Source code for kanon.tables.interpolations

"""
Common interpolation methods are defined in this module.

There are 2 types of interpolation functions :

Single-Point Interpolators, which interpolate on a single value
    `linear_interpolation`

    `quadratic_interpolation`

Whole Interpolators, which interpolate on every `NaN` value
    `distributed_interpolation`
"""

from functools import wraps
from typing import Callable, Literal, Tuple

import numpy as np
import pandas as pd
from scipy.interpolate import lagrange

from kanon.utils.types.number_types import Real

__all__ = [
    "Interpolator",
    "linear_interpolation",
    "quadratic_interpolation",
    "distributed_interpolation",
]


Interpolator = Callable[[pd.DataFrame, Real], Real]

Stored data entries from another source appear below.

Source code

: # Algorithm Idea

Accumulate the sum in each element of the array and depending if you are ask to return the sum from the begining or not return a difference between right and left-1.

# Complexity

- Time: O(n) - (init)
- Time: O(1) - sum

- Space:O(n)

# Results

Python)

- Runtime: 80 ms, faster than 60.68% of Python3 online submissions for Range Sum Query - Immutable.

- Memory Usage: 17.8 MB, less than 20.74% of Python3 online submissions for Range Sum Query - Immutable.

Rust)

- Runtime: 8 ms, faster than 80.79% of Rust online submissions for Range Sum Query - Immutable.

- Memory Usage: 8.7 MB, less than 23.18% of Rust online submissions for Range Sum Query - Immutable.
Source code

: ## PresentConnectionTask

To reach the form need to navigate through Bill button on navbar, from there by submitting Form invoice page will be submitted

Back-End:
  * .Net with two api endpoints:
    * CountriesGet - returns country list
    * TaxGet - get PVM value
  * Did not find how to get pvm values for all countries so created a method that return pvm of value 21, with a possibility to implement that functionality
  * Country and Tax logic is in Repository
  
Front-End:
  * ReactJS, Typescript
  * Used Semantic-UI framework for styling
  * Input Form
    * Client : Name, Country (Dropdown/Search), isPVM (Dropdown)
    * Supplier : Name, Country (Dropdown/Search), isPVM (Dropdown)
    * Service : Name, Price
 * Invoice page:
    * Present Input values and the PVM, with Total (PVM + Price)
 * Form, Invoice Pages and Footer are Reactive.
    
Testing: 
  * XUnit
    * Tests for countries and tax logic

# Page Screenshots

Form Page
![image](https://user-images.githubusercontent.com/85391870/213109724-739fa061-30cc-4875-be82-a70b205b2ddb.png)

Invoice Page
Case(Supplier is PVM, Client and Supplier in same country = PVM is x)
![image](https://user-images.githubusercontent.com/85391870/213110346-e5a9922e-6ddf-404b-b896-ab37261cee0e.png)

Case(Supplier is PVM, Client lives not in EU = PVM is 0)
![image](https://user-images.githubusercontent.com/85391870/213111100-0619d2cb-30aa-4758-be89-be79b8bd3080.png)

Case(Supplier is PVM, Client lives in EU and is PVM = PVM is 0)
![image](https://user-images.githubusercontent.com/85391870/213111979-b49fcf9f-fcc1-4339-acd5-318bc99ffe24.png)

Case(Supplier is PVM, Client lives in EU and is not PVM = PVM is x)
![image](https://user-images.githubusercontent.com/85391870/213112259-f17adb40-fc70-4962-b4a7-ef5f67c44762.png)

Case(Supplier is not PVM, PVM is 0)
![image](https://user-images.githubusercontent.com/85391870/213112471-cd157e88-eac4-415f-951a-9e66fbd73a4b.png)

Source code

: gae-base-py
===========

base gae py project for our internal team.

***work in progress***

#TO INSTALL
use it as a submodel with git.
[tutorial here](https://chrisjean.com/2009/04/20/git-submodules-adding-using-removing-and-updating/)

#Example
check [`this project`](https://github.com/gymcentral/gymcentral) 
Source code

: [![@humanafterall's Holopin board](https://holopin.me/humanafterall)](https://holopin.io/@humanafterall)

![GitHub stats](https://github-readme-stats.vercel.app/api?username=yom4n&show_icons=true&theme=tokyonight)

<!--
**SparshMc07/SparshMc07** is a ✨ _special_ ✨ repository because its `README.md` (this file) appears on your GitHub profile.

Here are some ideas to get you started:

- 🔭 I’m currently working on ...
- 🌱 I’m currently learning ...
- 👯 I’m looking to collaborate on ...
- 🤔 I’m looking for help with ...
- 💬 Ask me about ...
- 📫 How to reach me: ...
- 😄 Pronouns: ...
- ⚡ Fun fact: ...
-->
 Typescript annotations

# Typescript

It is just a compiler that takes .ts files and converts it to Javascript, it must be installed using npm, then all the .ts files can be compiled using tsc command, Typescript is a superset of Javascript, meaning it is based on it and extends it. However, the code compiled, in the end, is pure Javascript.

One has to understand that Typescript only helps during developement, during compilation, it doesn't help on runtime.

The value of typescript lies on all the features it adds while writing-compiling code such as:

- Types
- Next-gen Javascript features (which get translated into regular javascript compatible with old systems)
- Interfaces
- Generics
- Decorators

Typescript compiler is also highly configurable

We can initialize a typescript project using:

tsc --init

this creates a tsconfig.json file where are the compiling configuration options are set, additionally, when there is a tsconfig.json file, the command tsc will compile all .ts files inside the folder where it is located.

def _split_df(df: pd.DataFrame, key: Real) -> Tuple[pd.DataFrame, pd.DataFrame]:
    df = df.rename_axis("x")
    df = df.rename(columns={list(df.columns)[0]: "y"})

    df = df.reset_index().set_index("x", drop=False)

    lower = df.truncate(after=key)
    upper = df.truncate(before=key)

    return lower, upper


def _interpolation_decorator(func: Callable) -> Callable[[pd.DataFrame, Real], Real]:
    """
    This decorator automatically casts the key in
    the correct type and returns the result
    if the key is in the DataFrame
    """

    @wraps(func)
    def wrapper(df: pd.DataFrame, key: Real) -> Real:
        if df.index.dtype == "object" and isinstance(key, float):
            key = type(df.index[0]).from_float(key, df.index[0].significant)
        if key in df.index:
            return df.loc[key][0]
        return func(df, key)

    return wrapper


[docs]@_interpolation_decorator
def linear_interpolation(df: pd.DataFrame, key: Real) -> Real:
    """Linear interpolation.
    Will prioritize taking the lower and upper value.
    The `pd.DataFrame` needs at least 2 rows.
    """

    assert len(df) >= 2, "The DataFrame needs at least 2 rows"

    lower, upper = _split_df(df, key)

    if len(lower) == 0:
        (_, a), (_, b) = upper.iloc[:2].T.items()
    elif len(upper) == 0:
        (_, a), (_, b) = lower.iloc[-2:].T.items()
    else:
        a = lower.iloc[-1]
        b = upper.iloc[0]

    c = (b.y - a.y) / (b.x - a.x)

    return c * (key - a.x) + a.y


[docs]@_interpolation_decorator
def quadratic_interpolation(df: pd.DataFrame, key: Real) -> Real:
    """Quadratic interpolation, from Lagrange
    Will prioritize taking 2 values before the keys and 1 after.
    The `pd.DataFrame` needs at least 3 rows.
    """

    assert len(df) >= 3, "The DataFrame needs at least 3 rows"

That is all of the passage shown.